PROVIDED DATA below:

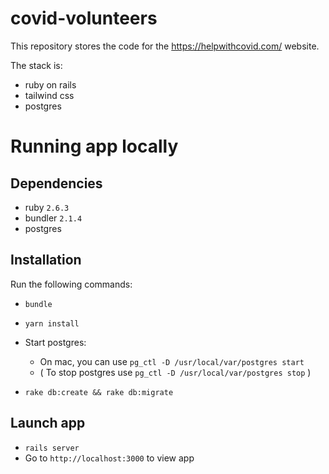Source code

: # covid-volunteers

This repository stores the code for the https://helpwithcovid.com/ website.

The stack is:
- ruby on rails
- tailwind css
- postgres 

# Running app locally

## Dependencies
- ruby `2.6.3`
- bundler `2.1.4`
- postgres

## Installation
Run the following commands:
- `bundle`
- `yarn install`

- Start postgres:
  - On mac, you can use `pg_ctl -D /usr/local/var/postgres start`
  - ( To stop postgres use `pg_ctl -D /usr/local/var/postgres stop` )

- `rake db:create && rake db:migrate`

## Launch app
- `rails server`
- Go to `http://localhost:3000` to view app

End of PROVIDED DATA.

Would you please work out how many lines of the data hold "postgres"? Reply with the number alone.

5